§ **Problem to work on**
Your answer should be the lines below from the one with "永恒比谁都筹划的远，当初算计" to the one with "陆隐走出天门，身影逐渐映入灵化宇宙修炼者眼中。", both included, given again exactly and with nothing added.

Records for this exercise: Begin

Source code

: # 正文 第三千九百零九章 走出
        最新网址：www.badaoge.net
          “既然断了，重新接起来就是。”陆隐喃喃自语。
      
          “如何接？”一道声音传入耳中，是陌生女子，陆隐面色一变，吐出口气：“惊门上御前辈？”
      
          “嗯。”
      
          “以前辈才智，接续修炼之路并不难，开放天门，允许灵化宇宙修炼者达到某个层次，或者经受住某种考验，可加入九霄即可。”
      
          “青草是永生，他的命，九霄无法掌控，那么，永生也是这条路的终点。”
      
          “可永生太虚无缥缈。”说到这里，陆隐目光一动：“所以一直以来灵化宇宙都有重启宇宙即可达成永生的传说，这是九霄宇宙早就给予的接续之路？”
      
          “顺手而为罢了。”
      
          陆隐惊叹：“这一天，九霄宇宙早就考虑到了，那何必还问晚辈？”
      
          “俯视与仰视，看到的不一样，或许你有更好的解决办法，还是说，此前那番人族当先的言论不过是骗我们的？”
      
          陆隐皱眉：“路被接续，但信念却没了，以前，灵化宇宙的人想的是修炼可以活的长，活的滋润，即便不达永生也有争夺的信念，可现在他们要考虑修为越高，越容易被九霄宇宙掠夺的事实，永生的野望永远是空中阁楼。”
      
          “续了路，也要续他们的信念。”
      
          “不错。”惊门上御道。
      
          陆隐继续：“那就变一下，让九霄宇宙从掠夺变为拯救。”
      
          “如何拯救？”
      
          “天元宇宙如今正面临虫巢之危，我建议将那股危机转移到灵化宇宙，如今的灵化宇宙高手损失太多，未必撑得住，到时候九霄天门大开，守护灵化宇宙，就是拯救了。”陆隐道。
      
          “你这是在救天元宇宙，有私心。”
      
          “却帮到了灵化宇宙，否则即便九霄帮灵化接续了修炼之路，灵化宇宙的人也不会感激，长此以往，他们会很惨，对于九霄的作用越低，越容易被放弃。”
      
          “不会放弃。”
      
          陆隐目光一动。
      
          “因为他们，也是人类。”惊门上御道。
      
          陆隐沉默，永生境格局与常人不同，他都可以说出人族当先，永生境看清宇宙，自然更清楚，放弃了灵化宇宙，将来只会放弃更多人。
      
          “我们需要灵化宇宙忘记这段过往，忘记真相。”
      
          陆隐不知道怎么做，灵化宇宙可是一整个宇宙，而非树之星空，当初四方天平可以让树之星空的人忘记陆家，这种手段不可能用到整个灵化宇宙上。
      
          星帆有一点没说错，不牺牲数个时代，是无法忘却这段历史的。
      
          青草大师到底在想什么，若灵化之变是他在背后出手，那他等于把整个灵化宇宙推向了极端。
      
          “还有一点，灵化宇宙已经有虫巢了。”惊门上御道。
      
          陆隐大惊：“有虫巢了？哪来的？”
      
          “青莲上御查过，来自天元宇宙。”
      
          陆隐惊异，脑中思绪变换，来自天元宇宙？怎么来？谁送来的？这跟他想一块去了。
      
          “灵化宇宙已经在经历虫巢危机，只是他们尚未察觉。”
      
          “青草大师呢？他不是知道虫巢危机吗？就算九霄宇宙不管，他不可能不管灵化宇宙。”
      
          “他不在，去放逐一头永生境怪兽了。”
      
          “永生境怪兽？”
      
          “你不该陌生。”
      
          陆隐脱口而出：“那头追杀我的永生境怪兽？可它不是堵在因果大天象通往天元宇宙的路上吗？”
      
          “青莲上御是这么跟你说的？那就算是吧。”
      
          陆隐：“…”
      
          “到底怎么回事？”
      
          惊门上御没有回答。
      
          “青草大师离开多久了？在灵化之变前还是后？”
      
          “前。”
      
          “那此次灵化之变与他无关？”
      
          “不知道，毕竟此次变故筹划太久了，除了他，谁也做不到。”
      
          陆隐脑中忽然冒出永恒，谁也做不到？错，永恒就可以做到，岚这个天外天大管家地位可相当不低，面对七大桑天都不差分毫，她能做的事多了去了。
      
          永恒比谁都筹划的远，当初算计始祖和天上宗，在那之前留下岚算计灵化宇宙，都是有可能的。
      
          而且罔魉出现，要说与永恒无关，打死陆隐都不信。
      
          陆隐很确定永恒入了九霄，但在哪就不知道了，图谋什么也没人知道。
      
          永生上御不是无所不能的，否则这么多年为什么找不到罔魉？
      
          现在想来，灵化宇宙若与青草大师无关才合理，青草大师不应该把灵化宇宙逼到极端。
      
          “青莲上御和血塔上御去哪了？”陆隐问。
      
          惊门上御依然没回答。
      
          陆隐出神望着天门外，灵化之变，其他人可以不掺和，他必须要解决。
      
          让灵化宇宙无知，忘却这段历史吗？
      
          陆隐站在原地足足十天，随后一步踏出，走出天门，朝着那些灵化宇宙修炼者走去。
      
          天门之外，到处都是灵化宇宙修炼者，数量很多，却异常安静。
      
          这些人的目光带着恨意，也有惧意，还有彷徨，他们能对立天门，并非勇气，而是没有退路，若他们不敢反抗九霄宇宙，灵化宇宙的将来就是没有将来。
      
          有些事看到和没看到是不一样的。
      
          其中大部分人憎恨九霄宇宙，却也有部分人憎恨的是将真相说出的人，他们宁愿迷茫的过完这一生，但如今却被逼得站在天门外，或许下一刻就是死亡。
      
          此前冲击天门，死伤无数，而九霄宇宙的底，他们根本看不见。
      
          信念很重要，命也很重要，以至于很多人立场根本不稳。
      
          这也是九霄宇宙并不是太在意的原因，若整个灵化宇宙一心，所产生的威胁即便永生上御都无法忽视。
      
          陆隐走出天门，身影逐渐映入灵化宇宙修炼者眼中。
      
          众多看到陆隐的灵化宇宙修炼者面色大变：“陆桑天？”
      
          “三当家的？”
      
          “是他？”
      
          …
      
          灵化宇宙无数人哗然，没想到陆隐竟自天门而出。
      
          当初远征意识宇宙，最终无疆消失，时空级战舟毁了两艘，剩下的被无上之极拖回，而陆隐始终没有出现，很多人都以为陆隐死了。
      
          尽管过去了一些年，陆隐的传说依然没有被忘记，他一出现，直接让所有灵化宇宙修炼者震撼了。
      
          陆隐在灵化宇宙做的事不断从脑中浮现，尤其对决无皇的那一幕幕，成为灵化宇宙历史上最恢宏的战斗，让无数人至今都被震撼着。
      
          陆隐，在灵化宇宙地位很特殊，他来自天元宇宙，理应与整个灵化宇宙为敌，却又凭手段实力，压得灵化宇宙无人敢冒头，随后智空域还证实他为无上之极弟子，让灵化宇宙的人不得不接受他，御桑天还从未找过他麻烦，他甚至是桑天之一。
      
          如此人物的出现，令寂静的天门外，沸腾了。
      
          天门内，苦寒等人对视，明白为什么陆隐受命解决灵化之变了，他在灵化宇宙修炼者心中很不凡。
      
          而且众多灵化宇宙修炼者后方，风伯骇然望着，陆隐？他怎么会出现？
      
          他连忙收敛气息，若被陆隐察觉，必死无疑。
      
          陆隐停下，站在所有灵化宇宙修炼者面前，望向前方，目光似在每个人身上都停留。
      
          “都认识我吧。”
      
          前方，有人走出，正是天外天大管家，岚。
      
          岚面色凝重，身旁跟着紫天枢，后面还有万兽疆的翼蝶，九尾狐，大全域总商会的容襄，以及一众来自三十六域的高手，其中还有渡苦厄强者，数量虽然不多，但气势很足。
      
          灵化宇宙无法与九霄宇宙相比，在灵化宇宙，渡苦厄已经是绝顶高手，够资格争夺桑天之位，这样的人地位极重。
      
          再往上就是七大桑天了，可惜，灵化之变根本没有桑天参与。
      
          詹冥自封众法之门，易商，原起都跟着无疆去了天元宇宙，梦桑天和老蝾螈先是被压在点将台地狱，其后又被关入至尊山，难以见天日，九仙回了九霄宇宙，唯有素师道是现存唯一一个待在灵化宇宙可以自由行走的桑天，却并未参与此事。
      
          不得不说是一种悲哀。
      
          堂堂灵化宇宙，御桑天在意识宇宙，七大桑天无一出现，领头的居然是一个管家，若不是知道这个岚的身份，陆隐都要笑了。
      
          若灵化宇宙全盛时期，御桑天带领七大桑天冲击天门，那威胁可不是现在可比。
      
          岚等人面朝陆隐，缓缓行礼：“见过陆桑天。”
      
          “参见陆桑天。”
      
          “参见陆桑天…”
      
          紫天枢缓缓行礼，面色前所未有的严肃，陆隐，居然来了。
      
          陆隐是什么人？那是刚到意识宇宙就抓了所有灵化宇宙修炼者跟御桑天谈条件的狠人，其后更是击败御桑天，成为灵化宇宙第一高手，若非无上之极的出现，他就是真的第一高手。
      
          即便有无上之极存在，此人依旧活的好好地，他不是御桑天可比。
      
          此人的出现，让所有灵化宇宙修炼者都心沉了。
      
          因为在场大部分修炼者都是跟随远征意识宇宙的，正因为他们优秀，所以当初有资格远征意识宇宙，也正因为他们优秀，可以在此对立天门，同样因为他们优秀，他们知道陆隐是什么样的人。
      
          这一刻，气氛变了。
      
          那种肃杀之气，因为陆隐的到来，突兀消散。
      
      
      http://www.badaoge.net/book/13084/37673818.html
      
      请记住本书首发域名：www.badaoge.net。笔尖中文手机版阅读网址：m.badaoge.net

Records for this exercise: End

§ **Solved exercise**
          永恒比谁都筹划的远，当初算计始祖和天上宗，在那之前留下岚算计灵化宇宙，都是有可能的。
      
          而且罔魉出现，要说与永恒无关，打死陆隐都不信。
      
          陆隐很确定永恒入了九霄，但在哪就不知道了，图谋什么也没人知道。
      
          永生上御不是无所不能的，否则这么多年为什么找不到罔魉？
      
          现在想来，灵化宇宙若与青草大师无关才合理，青草大师不应该把灵化宇宙逼到极端。
      
          “青莲上御和血塔上御去哪了？”陆隐问。
      
          惊门上御依然没回答。
      
          陆隐出神望着天门外，灵化之变，其他人可以不掺和，他必须要解决。
      
          让灵化宇宙无知，忘却这段历史吗？
      
          陆隐站在原地足足十天，随后一步踏出，走出天门，朝着那些灵化宇宙修炼者走去。
      
          天门之外，到处都是灵化宇宙修炼者，数量很多，却异常安静。
      
          这些人的目光带着恨意，也有惧意，还有彷徨，他们能对立天门，并非勇气，而是没有退路，若他们不敢反抗九霄宇宙，灵化宇宙的将来就是没有将来。
      
          有些事看到和没看到是不一样的。
      
          其中大部分人憎恨九霄宇宙，却也有部分人憎恨的是将真相说出的人，他们宁愿迷茫的过完这一生，但如今却被逼得站在天门外，或许下一刻就是死亡。
      
          此前冲击天门，死伤无数，而九霄宇宙的底，他们根本看不见。
      
          信念很重要，命也很重要，以至于很多人立场根本不稳。
      
          这也是九霄宇宙并不是太在意的原因，若整个灵化宇宙一心，所产生的威胁即便永生上御都无法忽视。
      
          陆隐走出天门，身影逐渐映入灵化宇宙修炼者眼中。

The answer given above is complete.